(Beginning of Extracted data)
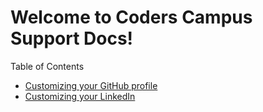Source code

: # Welcome to Coders Campus Support Docs!

Table of Contents

- [Customizing your GitHub profile](/docs/CUSTOMIZING_YOUR_GIT_PROFILE.md)
- [Customizing your LinkedIn](/docs/OPTIMIZING_YOUR_LINKED_IN.md)
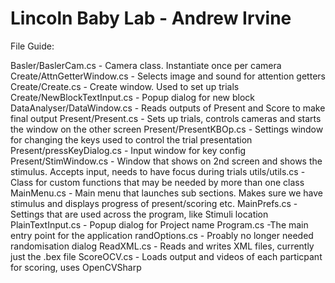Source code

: # Lincoln Baby Lab - Andrew Irvine

File Guide:

Basler/BaslerCam.cs - Camera class. Instantiate once per camera
Create/AttnGetterWindow.cs - Selects image and sound for attention getters
Create/Create.cs - Create window. Used to set up trials
Create/NewBlockTextInput.cs - Popup dialog for new block
DataAnalyser/DataWindow.cs - Reads outputs of Present and Score to make final output
Present/Present.cs - Sets up trials, controls cameras and starts the window on the other screen
Present/PresentKBOp.cs - Settings window for changing the keys used to control the trial presentation
Present/pressKeyDialog.cs - Input window for key config
Present/StimWindow.cs - Window that shows on 2nd screen and shows the stimulus. Accepts input, needs to have focus during trials
utils/utils.cs - Class for custom functions that may be needed by more than one class
MainMenu.cs - Main menu that launches sub sections. Makes sure we have stimulus and displays progress of present/scoring etc.
MainPrefs.cs - Settings that are used across the program, like Stimuli location
PlainTextInput.cs - Popup dialog for Project name
Program.cs -The main entry point for the application
randOptions.cs - Proably no longer needed randomisation dialog
ReadXML.cs - Reads and writes XML files, currently just the .bex file
ScoreOCV.cs - Loads output and videos of each particpant for scoring, uses OpenCVSharp
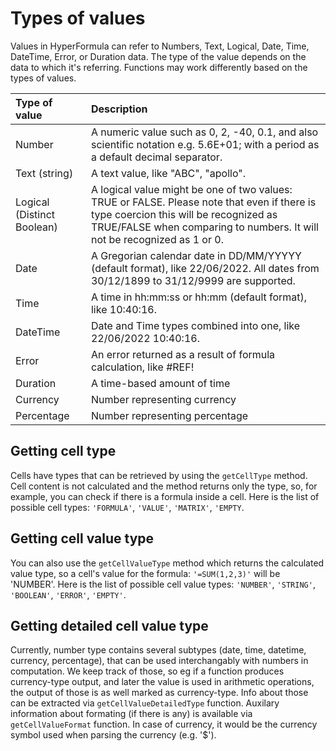 # Types of values

Values in HyperFormula can refer to Numbers, Text, Logical, Date, Time,
DateTime, Error, or Duration data.  The type of the value depends on
the data to which it's referring. Functions may work differently based
on the types of values.

| Type of value | Description |
| :--- | :--- |
| Number | A numeric value such as 0, 2, -40, 0.1, and also scientific notation e.g. 5.6E+01; with a period as a default decimal separator. |
| Text (string) | A text value, like "ABC", "apollo". |
| Logical (Distinct Boolean) | A logical value might be one of two values: TRUE or FALSE. Please note that even if there is type coercion this will be recognized as TRUE/FALSE when comparing to numbers. It will not be recognized as 1 or 0. |
| Date | A Gregorian calendar date in DD/MM/YYYYY (default format), like 22/06/2022. All dates from 30/12/1899 to 31/12/9999 are supported. |
| Time | A time in hh:mm:ss or hh:mm (default format), like 10:40:16. |
| DateTime | Date and Time types combined into one, like 22/06/2022 10:40:16. |
| Error | An error returned as a result of formula calculation, like #REF! |
| Duration | A time-based amount of time |
| Currency | Number representing currency |
| Percentage | Number representing percentage |

## Getting cell type

Cells have types that can be retrieved by using the `getCellType`
method. Cell content is not calculated and the method returns only
the type, so, for example, you can check if there is a formula inside
a cell. Here is the list of possible cell types: `'FORMULA'`, `'VALUE'`,
`'MATRIX'`, `'EMPTY`.

## Getting cell value type

You can also use the `getCellValueType` method which returns
the calculated value type, so a cell's value for the formula:
`'=SUM(1,2,3)'` will be 'NUMBER'. Here is the list of possible cell value
types: `'NUMBER'`, `'STRING'`, `'BOOLEAN'`, `'ERROR'`, `'EMPTY'`.

## Getting detailed cell value type

Currently, number type contains several subtypes (date, time, datetime, currency, percentage),
that can be used interchangably with numbers in computation. We keep track of those, so eg if
a function produces currency-type output, and later the value is used in arithmetic operations,
the output of those is as well marked as currency-type. Info about those can be extracted via `getCellValueDetailedType` function.
Auxilary information about formating (if there is any) is available via `getCellValueFormat` function. In case of currency, it would be
the currency symbol used when parsing the currency (e.g. '$').
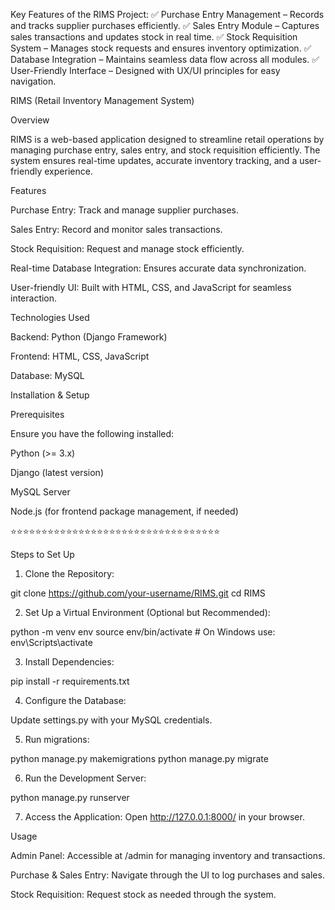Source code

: Key Features of the RIMS Project:
✅ Purchase Entry Management – Records and tracks supplier purchases efficiently.
✅ Sales Entry Module – Captures sales transactions and updates stock in real time.
✅ Stock Requisition System – Manages stock requests and ensures inventory optimization.
✅ Database Integration – Maintains seamless data flow across all modules.
✅ User-Friendly Interface – Designed with UX/UI principles for easy navigation.

RIMS (Retail Inventory Management System)

Overview

RIMS is a web-based application designed to streamline retail operations by managing purchase entry, sales entry, and stock requisition efficiently. The system ensures real-time updates, accurate inventory tracking, and a user-friendly experience.

Features

Purchase Entry: Track and manage supplier purchases.

Sales Entry: Record and monitor sales transactions.

Stock Requisition: Request and manage stock efficiently.

Real-time Database Integration: Ensures accurate data synchronization.

User-friendly UI: Built with HTML, CSS, and JavaScript for seamless interaction.

Technologies Used

Backend: Python (Django Framework)

Frontend: HTML, CSS, JavaScript

Database: MySQL

Installation & Setup

Prerequisites

Ensure you have the following installed:

Python (>= 3.x)

Django (latest version)

MySQL Server

Node.js (for frontend package management, if needed)

⭐⭐⭐⭐⭐⭐⭐⭐⭐⭐⭐⭐⭐⭐⭐⭐⭐⭐⭐⭐⭐⭐⭐⭐⭐⭐⭐⭐⭐⭐⭐⭐⭐⭐


Steps to Set Up

1. Clone the Repository:

git clone https://github.com/your-username/RIMS.git
cd RIMS

2. Set Up a Virtual Environment (Optional but Recommended):

python -m venv env
source env/bin/activate  # On Windows use: env\Scripts\activate

3. Install Dependencies:

pip install -r requirements.txt

4. Configure the Database:

Update settings.py with your MySQL credentials.

5. Run migrations:

python manage.py makemigrations
python manage.py migrate

6. Run the Development Server:

python manage.py runserver

7. Access the Application:
Open http://127.0.0.1:8000/ in your browser.

Usage

Admin Panel: Accessible at /admin for managing inventory and transactions.

Purchase & Sales Entry: Navigate through the UI to log purchases and sales.

Stock Requisition: Request stock as needed through the system.
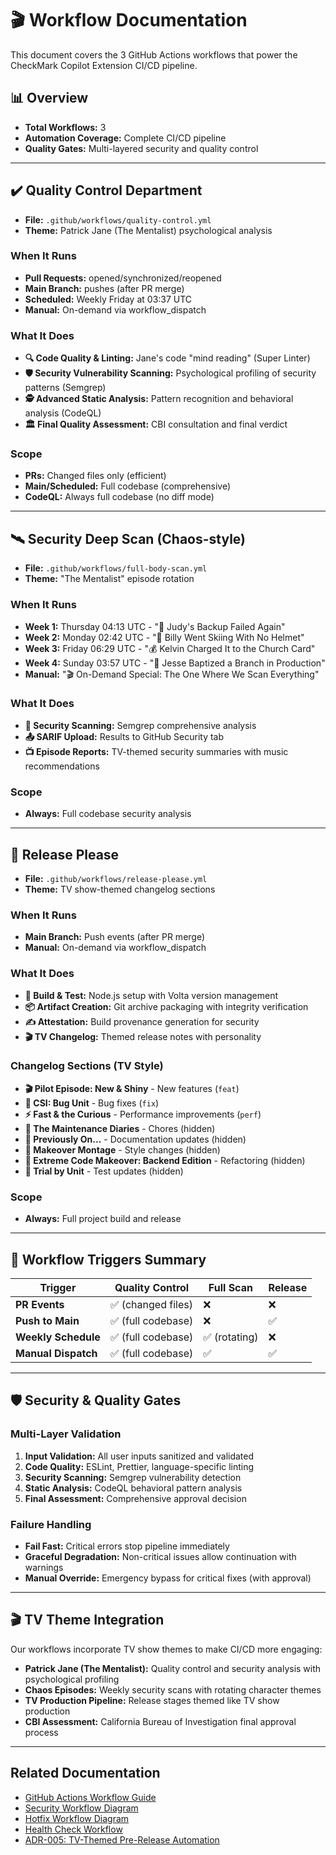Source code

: # 🎬 Workflow Documentation

This document covers the 3 GitHub Actions workflows that power the CheckMark Copilot Extension CI/CD pipeline.

## 📊 Overview

- **Total Workflows:** 3
- **Automation Coverage:** Complete CI/CD pipeline
- **Quality Gates:** Multi-layered security and quality control

---

## ✔️ Quality Control Department

- **File:** `.github/workflows/quality-control.yml`
- **Theme:** Patrick Jane (The Mentalist) psychological analysis

### When It Runs

- **Pull Requests:** opened/synchronized/reopened
- **Main Branch:** pushes (after PR merge)
- **Scheduled:** Weekly Friday at 03:37 UTC
- **Manual:** On-demand via workflow\_dispatch

### What It Does

- **🔍 Code Quality & Linting:** Jane's code "mind reading" (Super Linter)
- **🛡️ Security Vulnerability Scanning:** Psychological profiling of security patterns (Semgrep)
- **🕵️ Advanced Static Analysis:** Pattern recognition and behavioral analysis (CodeQL)
- **🏛️ Final Quality Assessment:** CBI consultation and final verdict

### Scope

- **PRs:** Changed files only (efficient)
- **Main/Scheduled:** Full codebase (comprehensive)
- **CodeQL:** Always full codebase (no diff mode)

---

## 🛰️ Security Deep Scan (Chaos-style)

- **File:** `.github/workflows/full-body-scan.yml`
- **Theme:** "The Mentalist" episode rotation

### When It Runs

- **Week 1:** Thursday 04:13 UTC - "💋 Judy's Backup Failed Again"
- **Week 2:** Monday 02:42 UTC - "🎿 Billy Went Skiing With No Helmet"
- **Week 3:** Friday 06:29 UTC - "💰 Kelvin Charged It to the Church Card"
- **Week 4:** Sunday 03:57 UTC - "🙏 Jesse Baptized a Branch in Production"
- **Manual:** "🎬 On-Demand Special: The One Where We Scan Everything"

### What It Does

- **🧼 Security Scanning:** Semgrep comprehensive analysis
- **📤 SARIF Upload:** Results to GitHub Security tab
- **📺 Episode Reports:** TV-themed security summaries with music recommendations

### Scope

- **Always:** Full codebase security analysis

---

## 🍾 Release Please

- **File:** `.github/workflows/release-please.yml`
- **Theme:** TV show-themed changelog sections

### When It Runs

- **Main Branch:** Push events (after PR merge)
- **Manual:** On-demand via workflow\_dispatch

### What It Does

- **🔧 Build & Test:** Node.js setup with Volta version management
- **📦 Artifact Creation:** Git archive packaging with integrity verification
- **✍️ Attestation:** Build provenance generation for security
- **🎬 TV Changelog:** Themed release notes with personality

### Changelog Sections (TV Style)

- **🎬 Pilot Episode: New & Shiny** - New features (`feat`)
- **🔧 CSI: Bug Unit** - Bug fixes (`fix`)
- **⚡ Fast & the Curious** - Performance improvements (`perf`)
- **🧽 The Maintenance Diaries** - Chores (hidden)
- **📖 Previously On...** - Documentation updates (hidden)
- **💅 Makeover Montage** - Style changes (hidden)
- **🔄 Extreme Code Makeover: Backend Edition** - Refactoring (hidden)
- **🧪 Trial by Unit** - Test updates (hidden)

### Scope

- **Always:** Full project build and release

---

## 🎯 Workflow Triggers Summary

| Trigger | Quality Control | Full Scan | Release |
| - | - | - | - |
| **PR Events** | ✅ (changed files) | ❌ | ❌ |
| **Push to Main** | ✅ (full codebase) | ❌ | ✅ |
| **Weekly Schedule** | ✅ (full codebase) | ✅ (rotating) | ❌ |
| **Manual Dispatch** | ✅ (full codebase) | ✅ | ✅ |

---

## 🛡️ Security & Quality Gates

### Multi-Layer Validation

1. **Input Validation:** All user inputs sanitized and validated
2. **Code Quality:** ESLint, Prettier, language-specific linting
3. **Security Scanning:** Semgrep vulnerability detection
4. **Static Analysis:** CodeQL behavioral pattern analysis
5. **Final Assessment:** Comprehensive approval decision

### Failure Handling

- **Fail Fast:** Critical errors stop pipeline immediately
- **Graceful Degradation:** Non-critical issues allow continuation with warnings
- **Manual Override:** Emergency bypass for critical fixes (with approval)

---

## 🎬 TV Theme Integration

Our workflows incorporate TV show themes to make CI/CD more engaging:

- **Patrick Jane (The Mentalist):** Quality control and security analysis with psychological profiling
- **Chaos Episodes:** Weekly security scans with rotating character themes
- **TV Production Pipeline:** Release stages themed like TV show production
- **CBI Assessment:** California Bureau of Investigation final approval process

---

## Related Documentation

- [GitHub Actions Workflow Guide](./github-actions-workflow.md)
- [Security Workflow Diagram](./diagrams/security-workflow.mmd)
- [Hotfix Workflow Diagram](./diagrams/hotfix-workflow.mmd)
- [Health Check Workflow](./diagrams/health-check-workflow.mmd)
- [ADR-005: TV-Themed Pre-Release Automation](./adr/005-tv-themed-prerelease-automation.md)

<!-- Generated by GitHub Copilot Chat directed by Ashley Childress -->
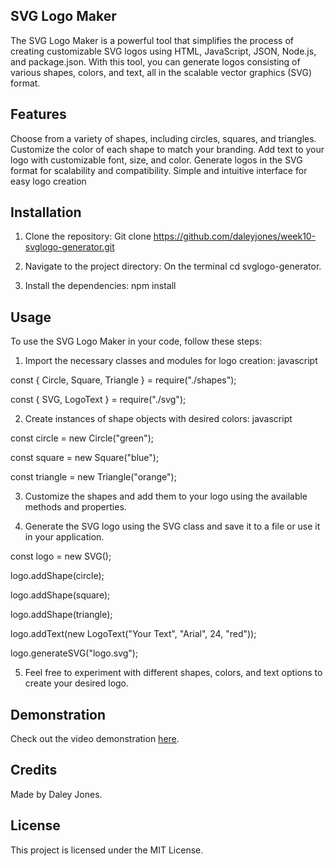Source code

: ## SVG Logo Maker
The SVG Logo Maker is a powerful tool that simplifies the process of creating customizable SVG logos using HTML, JavaScript, JSON, Node.js, and package.json. With this tool, you can generate logos consisting of various shapes, colors, and text, all in the scalable vector graphics (SVG) format.

## Features
Choose from a variety of shapes, including circles, squares, and triangles.
Customize the color of each shape to match your branding.
Add text to your logo with customizable font, size, and color.
Generate logos in the SVG format for scalability and compatibility.
Simple and intuitive interface for easy logo creation
## Installation

1. Clone the repository: Git clone https://github.com/daleyjones/week10-svglogo-generator.git

2. Navigate to the project directory: On the terminal cd svglogo-generator.


3. Install the dependencies: npm install


## Usage
To use the SVG Logo Maker in your code, follow these steps:

1. Import the necessary classes and modules for logo creation:
javascript

const { Circle, Square, Triangle } = require("./shapes");

const { SVG, LogoText } = require("./svg");

2. Create instances of shape objects with desired colors:
javascript

const circle = new Circle("green");

const square = new Square("blue");

const triangle = new Triangle("orange");

3. Customize the shapes and add them to your logo using the available methods and properties.

4. Generate the SVG logo using the SVG class and save it to a file or use it in your application.



const logo = new SVG();

logo.addShape(circle);

logo.addShape(square);

logo.addShape(triangle);

logo.addText(new LogoText("Your Text", "Arial", 24, "red"));

logo.generateSVG("logo.svg");

5. Feel free to experiment with different shapes, colors, and text options to create your desired logo.


## Demonstration
Check out the video demonstration [here](https://drive.google.com/file/d/1vWsrhfCpOc63NZrNCfvteu8s53qcxyCX/view).

## Credits
Made by Daley Jones.

## License
This project is licensed under the MIT License.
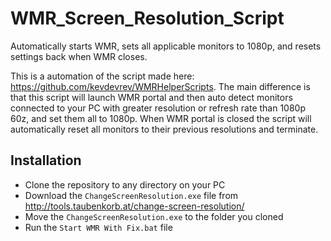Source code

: # WMR_Screen_Resolution_Script
Automatically starts WMR, sets all applicable monitors to 1080p, and resets settings back when WMR closes.

This is a automation of the script made here: https://github.com/kevdevrev/WMRHelperScripts. The main difference is that this script will launch WMR portal and then auto detect monitors connected to your PC with greater resolution or refresh rate than 1080p 60z, and set them all to 1080p. When WMR portal is closed the script will automatically reset all monitors to their previous resolutions and terminate.

## Installation

 - Clone the repository to any directory on your PC
 - Download the `ChangeScreenResolution.exe` file from http://tools.taubenkorb.at/change-screen-resolution/
 - Move the `ChangeScreenResolution.exe` to the folder you cloned
 - Run the `Start WMR With Fix.bat` file

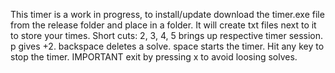 This timer is a work in progress, to install/update download the timer.exe file from the release folder and place in a folder. It will create txt files next to it to store your times.
Short cuts: 2, 3, 4, 5 brings up respective timer session. p gives +2. backspace deletes a solve. space starts the timer. Hit any key to stop the timer.
IMPORTANT exit by pressing x to avoid loosing solves.
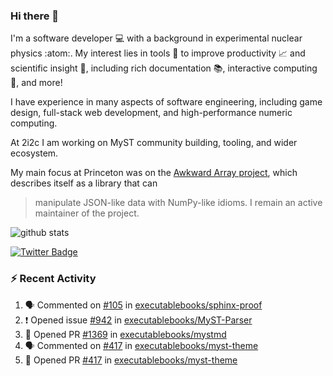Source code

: ### Hi there 👋 

I'm a software developer 💻 with a background in experimental nuclear physics :atom:. My interest lies in tools :wrench: to improve productivity :chart_with_upwards_trend: and scientific insight :telescope:, including rich documentation 📚, interactive computing 🧮, and more! 

I have experience in many aspects of software engineering, including game design, full-stack web development, and high-performance numeric computing. 

At 2i2c I am working on MyST community building, tooling, and wider ecosystem. 

My main focus at Princeton was on the [Awkward Array project](awkward-array.org/), which describes itself as a library that can 
> manipulate JSON-like data with NumPy-like idioms. I remain an active maintainer of the project. 

![github stats](https://github-readme-stats.vercel.app/api?username=agoose77&show_icons=true&hide_rank=true&hide_title=true&bg_color=30,e76445,904e95&text_color=efe3ec&icon_color=efe3ec)
<!--
**agoose77/agoose77** is a ✨ _special_ ✨ repository because its `README.md` (this file) appears on your GitHub profile.

Here are some ideas to get you started:

- 🔭 I’m currently working on ...
- 🌱 I’m currently learning ...
- 👯 I’m looking to collaborate on ...
- 🤔 I’m looking for help with ...
- 💬 Ask me about ...
- 📫 How to reach me: ...
- 😄 Pronouns: ...
- ⚡ Fun fact: ...
-->

[![Twitter Badge](https://img.shields.io/twitter/follow/agoose77?style=flat-square&logo=Twitter&logoColor=white&color=cornflowerblue)](https://twitter.com/agoose77)

### :zap: Recent Activity

<!--START_SECTION:activity-->
1. 🗣 Commented on [#105](https://github.com/executablebooks/sphinx-proof/pull/105#issuecomment-2203484429) in [executablebooks/sphinx-proof](https://github.com/executablebooks/sphinx-proof)
2. ❗ Opened issue [#942](https://github.com/executablebooks/MyST-Parser/issues/942) in [executablebooks/MyST-Parser](https://github.com/executablebooks/MyST-Parser)
3. 💪 Opened PR [#1369](https://github.com/executablebooks/mystmd/pull/1369) in [executablebooks/mystmd](https://github.com/executablebooks/mystmd)
4. 🗣 Commented on [#417](https://github.com/executablebooks/myst-theme/pull/417#issuecomment-2200551084) in [executablebooks/myst-theme](https://github.com/executablebooks/myst-theme)
5. 💪 Opened PR [#417](https://github.com/executablebooks/myst-theme/pull/417) in [executablebooks/myst-theme](https://github.com/executablebooks/myst-theme)
<!--END_SECTION:activity-->
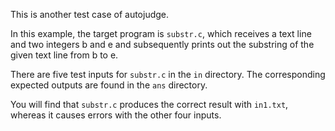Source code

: 
This is another test case of autojudge.

In this example, the target program is ``substr.c``, which receives a text line and two integers b and e and subsequently prints out the substring of the given text line from b to e.

There are five test inputs for ``substr.c`` in the ``in`` directory. The corresponding expected outputs are found in the ``ans`` directory.

You will find that ``substr.c`` produces the correct result with ``in1.txt``, whereas it causes errors with the other four inputs.
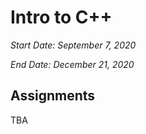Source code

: # Intro to C++

*Start Date: September 7, 2020*

*End Date: December 21, 2020*

## Assignments 
TBA
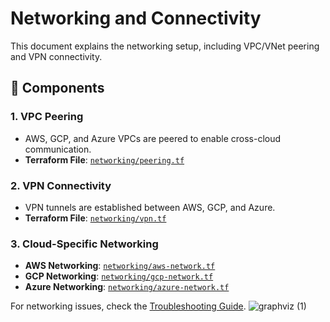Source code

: # Networking and Connectivity

This document explains the networking setup, including VPC/VNet peering and VPN connectivity.

## **🔹 Components**
### **1. VPC Peering**
- AWS, GCP, and Azure VPCs are peered to enable cross-cloud communication.
- **Terraform File**: [`networking/peering.tf`](../networking/peering.tf)

### **2. VPN Connectivity**
- VPN tunnels are established between AWS, GCP, and Azure.
- **Terraform File**: [`networking/vpn.tf`](../networking/vpn.tf)

### **3. Cloud-Specific Networking**
- **AWS Networking**: [`networking/aws-network.tf`](../networking/aws-network.tf)
- **GCP Networking**: [`networking/gcp-network.tf`](../networking/gcp-network.tf)
- **Azure Networking**: [`networking/azure-network.tf`](../networking/azure-network.tf)

For networking issues, check the [Troubleshooting Guide](troubleshooting.md).
![graphviz (1)](https://github.com/user-attachments/assets/0ebfd816-bee3-4a45-a1aa-9852e6d454c6)
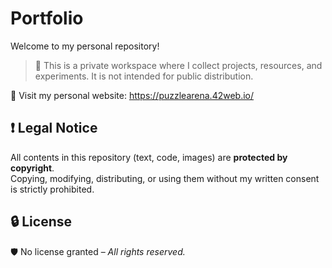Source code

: # Portfolio

Welcome to my personal repository!

> 🚧 This is a private workspace where I collect projects, resources, and experiments. It is not intended for public distribution.

🔗 Visit my personal website: https://puzzlearena.42web.io/

## ❗ Legal Notice

All contents in this repository (text, code, images) are **protected by copyright**.  
Copying, modifying, distributing, or using them without my written consent is strictly prohibited.

## 🔒 License

🛡️ No license granted – *All rights reserved.*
(End of Extracted data)
▶ **Exercise goal**:
Leave out the pictures. Transcribe only the lines above, from the first through the one that contains "Present/StimWindow.cs - Window".

▶ **Solved problem**:
Source code

: # Welcome to Coders Campus Support Docs!

Table of Contents

- [Customizing your GitHub profile](/docs/CUSTOMIZING_YOUR_GIT_PROFILE.md)
- [Customizing your LinkedIn](/docs/OPTIMIZING_YOUR_LINKED_IN.md)
Source code

: # Lincoln Baby Lab - Andrew Irvine

File Guide:

Basler/BaslerCam.cs - Camera class. Instantiate once per camera
Create/AttnGetterWindow.cs - Selects image and sound for attention getters
Create/Create.cs - Create window. Used to set up trials
Create/NewBlockTextInput.cs - Popup dialog for new block
DataAnalyser/DataWindow.cs - Reads outputs of Present and Score to make final output
Present/Present.cs - Sets up trials, controls cameras and starts the window on the other screen
Present/PresentKBOp.cs - Settings window for changing the keys used to control the trial presentation
Present/pressKeyDialog.cs - Input window for key config
Present/StimWindow.cs - Window that shows on 2nd screen and shows the stimulus. Accepts input, needs to have focus during trials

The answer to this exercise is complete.